What is lacking there is ideal nesting and brood-rearing cover that was there when 90% of the population lived on the farm. For pheasants that can be cool-season grasses, warm-season grasses, and any number of annual or perennial plants like legumes. For quail that is most often native warm-season grasses (NWSG) and forbs. The reason this problem originated in the east and has moved west is the rainfall belts. Plant succession is much faster where there is the greatest rainfall. It is exacerbated by human habitation, which ultimately limits the use of fire and chops up cover with dwellings, shopping malls, and roads-to name a few! The thing about trees is: the more you have, the more you're going to get! It's a seed-source thing!!! For a landowner to turn back the clock on his 20 -50 years of ignoring the sneaky encroachment, it may cost him as much to eliminate the trees as he paid for the land itself!

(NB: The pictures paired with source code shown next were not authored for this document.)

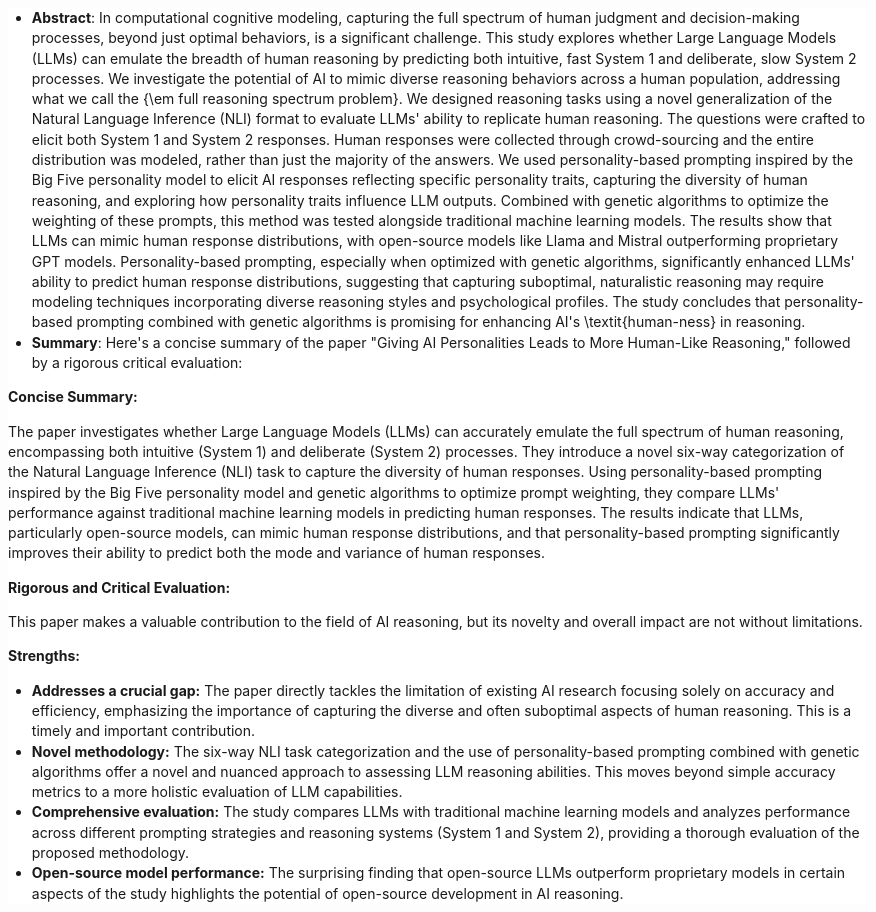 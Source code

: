 - **Abstract**: In computational cognitive modeling, capturing the full spectrum of human judgment and decision-making processes, beyond just optimal behaviors, is a significant challenge. This study explores whether Large Language Models (LLMs) can emulate the breadth of human reasoning by predicting both intuitive, fast System 1 and deliberate, slow System 2 processes. We investigate the potential of AI to mimic diverse reasoning behaviors across a human population, addressing what we call the {\em full reasoning spectrum problem}. We designed reasoning tasks using a novel generalization of the Natural Language Inference (NLI) format to evaluate LLMs' ability to replicate human reasoning. The questions were crafted to elicit both System 1 and System 2 responses. Human responses were collected through crowd-sourcing and the entire distribution was modeled, rather than just the majority of the answers. We used personality-based prompting inspired by the Big Five personality model to elicit AI responses reflecting specific personality traits, capturing the diversity of human reasoning, and exploring how personality traits influence LLM outputs. Combined with genetic algorithms to optimize the weighting of these prompts, this method was tested alongside traditional machine learning models. The results show that LLMs can mimic human response distributions, with open-source models like Llama and Mistral outperforming proprietary GPT models. Personality-based prompting, especially when optimized with genetic algorithms, significantly enhanced LLMs' ability to predict human response distributions, suggesting that capturing suboptimal, naturalistic reasoning may require modeling techniques incorporating diverse reasoning styles and psychological profiles. The study concludes that personality-based prompting combined with genetic algorithms is promising for enhancing AI's \textit{human-ness} in reasoning.
- **Summary**: Here's a concise summary of the paper "Giving AI Personalities Leads to More Human-Like Reasoning," followed by a rigorous critical evaluation:


**Concise Summary:**

The paper investigates whether Large Language Models (LLMs) can accurately emulate the full spectrum of human reasoning, encompassing both intuitive (System 1) and deliberate (System 2) processes.  They introduce a novel six-way categorization of the Natural Language Inference (NLI) task to capture the diversity of human responses.  Using personality-based prompting inspired by the Big Five personality model and genetic algorithms to optimize prompt weighting, they compare LLMs' performance against traditional machine learning models in predicting human responses.  The results indicate that LLMs, particularly open-source models, can mimic human response distributions, and that personality-based prompting significantly improves their ability to predict both the mode and variance of human responses.


**Rigorous and Critical Evaluation:**

This paper makes a valuable contribution to the field of AI reasoning, but its novelty and overall impact are not without limitations.

**Strengths:**

* **Addresses a crucial gap:** The paper directly tackles the limitation of existing AI research focusing solely on accuracy and efficiency, emphasizing the importance of capturing the diverse and often suboptimal aspects of human reasoning.  This is a timely and important contribution.
* **Novel methodology:** The six-way NLI task categorization and the use of personality-based prompting combined with genetic algorithms offer a novel and nuanced approach to assessing LLM reasoning abilities. This moves beyond simple accuracy metrics to a more holistic evaluation of LLM capabilities.
* **Comprehensive evaluation:** The study compares LLMs with traditional machine learning models and analyzes performance across different prompting strategies and reasoning systems (System 1 and System 2), providing a thorough evaluation of the proposed methodology.
* **Open-source model performance:** The surprising finding that open-source LLMs outperform proprietary models in certain aspects of the study highlights the potential of open-source development in AI reasoning.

If you want our open-land gamebirds, you had best be a proponent of the axe, cow, match and plow (Leopold)! It is important that we, as hunters and conservationists, understand the ecological niche that our gamebirds thrive in and be willing to promote management that heads habitat in that direction. Habitat is always moving ahead and even for our woodland gamebirds, that can be a bad thing. Ask the woodcock and grouse guys that know their bird's adaptive niche. Canopied mature timber ain't it!!! The cutovers that were so popular 50-100 years ago have fallen silent due to plant succession. New clearcuts aren't being done because too many Americans are fond of trees and not the animals that depend upon habitats that those cutovers provided.
If our sport is to survive, we ALL need to understand what plant succession is and where our gamebirds fit into it! We need to ALL be pushing the same direction with the powers that be to get back there! To some, these shifts in plant succession are almost imperceptible. That's part of the problem. You come to Kansas and hunt CRP in 2014 and you wonder why it doesn't have the birds it had in 1986? It's plant succession. It wasn't the grass alone that was what the birds needed. It was the combination of the young grasses and the annual weeds during those first 3-7 years of development that were the "BEST" of the best! Now we have almost pure stands of prairie grasses that haven't been under the normal pressures of grazing and fire and they have evolved beyond the point of being productive bird cover.
My challenge to you is to study your favorite gamebirds habitat needs and understand what you are actually seeing on your DNR wildlife areas and why they aren't the same. In Kansas each wildlife area manager manages an average of 7000 acres. These acres are multi-species use and their time is also divided among 100 other things. They are law enforcement, they run statewide surveys, they have camping areas to manage, roads to grade, fences to maintain, buildings to maintain, boat ramps, cabins, offices, equipment, and hunters and fishermen walking in the door. They teach hunter's ed classes, give fishing clinics, conduct youth hunts, and give talks on anything and everything. They surely don't have enough time, money, or help to keep the PLANT SUCCESSION from getting away. Ask one what his budget and staff are! Do you really think that they can effectively manage a piece of ground on $5-$30 per acre? If a group of 15-30 regular users showed up at his door and took some annual leave and said: we're here to cut trees and help burn, what could he get done then?? Open for redirect!